Report says 'systemic corruption' undermined U.S. in Afghanistan
The report from John Sopko, special inspector general for Afghanistan reconstruction, is the first in a series his office will issue on “lessons learned” from the U.S. involvement in Afghanistan. It said the "failure to effectively address the problem means U.S. reconstruction programs, at best, will continue to be subverted by systemic corruption and, at worst, will fail.”
Sopko’s report said corruption, which was already widespread before U.S. operations began, fed existing grievances against the Afghan government, and helped channel “material support to the insurgency.”
The U.S. government made the situation worse, Sopko said, “by injecting tens of billions of dollars into the Afghan economy, using flawed oversight and contracting practices, and partnering with malign powerbrokers.”
Former U.S. ambassador to Afghanistan Ryan Crocker told SIGAR investigators “the ultimate point of failure for our efforts … wasn’t an insurgency.
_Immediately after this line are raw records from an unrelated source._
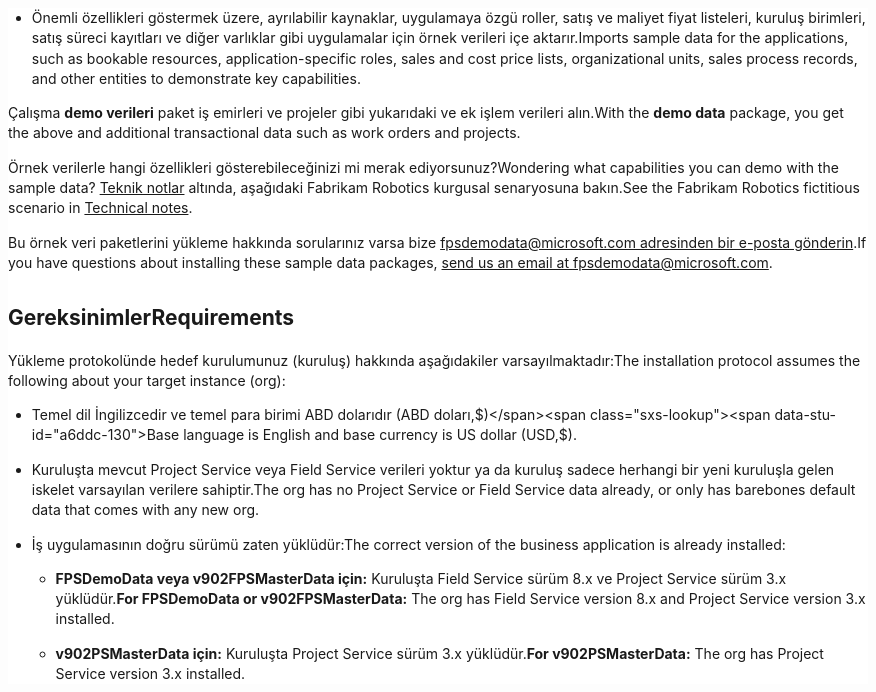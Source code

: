 - <span data-ttu-id="a6ddc-123">Önemli özellikleri göstermek üzere, ayrılabilir kaynaklar, uygulamaya özgü roller, satış ve maliyet fiyat listeleri, kuruluş birimleri, satış süreci kayıtları ve diğer varlıklar gibi uygulamalar için örnek verileri içe aktarır.</span><span class="sxs-lookup"><span data-stu-id="a6ddc-123">Imports sample data for the applications, such as bookable resources, application-specific roles, sales and cost price lists, organizational units, sales process records, and other entities to demonstrate key capabilities.</span></span>  

<span data-ttu-id="a6ddc-124">Çalışma **demo verileri** paket iş emirleri ve projeler gibi yukarıdaki ve ek işlem verileri alın.</span><span class="sxs-lookup"><span data-stu-id="a6ddc-124">With the **demo data** package, you get the above and additional transactional data such as work orders and projects.</span></span>

<span data-ttu-id="a6ddc-125">Örnek verilerle hangi özellikleri gösterebileceğinizi mi merak ediyorsunuz?</span><span class="sxs-lookup"><span data-stu-id="a6ddc-125">Wondering what capabilities you can demo with the sample data?</span></span> <span data-ttu-id="a6ddc-126">[Teknik notlar](#technical-notes) altında, aşağıdaki Fabrikam Robotics kurgusal senaryosuna bakın.</span><span class="sxs-lookup"><span data-stu-id="a6ddc-126">See the Fabrikam Robotics fictitious scenario in [Technical notes](#technical-notes).</span></span>

<span data-ttu-id="a6ddc-127">Bu örnek veri paketlerini yükleme hakkında sorularınız varsa bize [fpsdemodata@microsoft.com adresinden bir e-posta gönderin](mailto:fpsdemodata@microsoft.com).</span><span class="sxs-lookup"><span data-stu-id="a6ddc-127">If you have questions about installing these sample data packages, [send us an email at fpsdemodata@microsoft.com](mailto:fpsdemodata@microsoft.com).</span></span>

## <a name="requirements"></a><span data-ttu-id="a6ddc-128">Gereksinimler</span><span class="sxs-lookup"><span data-stu-id="a6ddc-128">Requirements</span></span>

<span data-ttu-id="a6ddc-129">Yükleme protokolünde hedef kurulumunuz (kuruluş) hakkında aşağıdakiler varsayılmaktadır:</span><span class="sxs-lookup"><span data-stu-id="a6ddc-129">The installation protocol assumes the following about your target instance (org):</span></span>

- <span data-ttu-id="a6ddc-130">Temel dil İngilizcedir ve temel para birimi ABD dolarıdır (ABD doları,$)</span><span class="sxs-lookup"><span data-stu-id="a6ddc-130">Base language is English and base currency is US dollar (USD,$).</span></span>

- <span data-ttu-id="a6ddc-131">Kuruluşta mevcut Project Service veya Field Service verileri yoktur ya da kuruluş sadece herhangi bir yeni kuruluşla gelen iskelet varsayılan verilere sahiptir.</span><span class="sxs-lookup"><span data-stu-id="a6ddc-131">The org has no Project Service or Field Service data already, or only has barebones default data that comes with any new org.</span></span>

- <span data-ttu-id="a6ddc-132">İş uygulamasının doğru sürümü zaten yüklüdür:</span><span class="sxs-lookup"><span data-stu-id="a6ddc-132">The correct version of the business application is already installed:</span></span>
       
    - <span data-ttu-id="a6ddc-133">**FPSDemoData veya v902FPSMasterData için:** Kuruluşta Field Service sürüm 8.x ve Project Service sürüm 3.x yüklüdür.</span><span class="sxs-lookup"><span data-stu-id="a6ddc-133">**For FPSDemoData or v902FPSMasterData:** The org has Field Service version 8.x and Project Service version 3.x installed.</span></span>

    - <span data-ttu-id="a6ddc-134">**v902PSMasterData için:** Kuruluşta Project Service sürüm 3.x yüklüdür.</span><span class="sxs-lookup"><span data-stu-id="a6ddc-134">**For v902PSMasterData:** The org has Project Service version 3.x installed.</span></span>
It was the weight of endemic corruption.”
Sopko said the U.S. government was “slow to recognize the magnitude of the problem,” and in some instances, made matters worse.
The report said even when U.S. officials recognized that corruption posed a “strategic threat” to ongoing operations, anti-corruption efforts took a back seat to “security and political goals.”
When U.S. and Afghan officials united to fight corruption, they had "little success,” because there was no “sustained Afghan and U.S political commitment.”
Sopko said the U.S. focused on military operations aimed at removing both the Taliban and al-Qaida. But that focus, Sopko said, lead the U.S. to ally itself with “strongmen” who “often engaged in rampantly corrupt activities.”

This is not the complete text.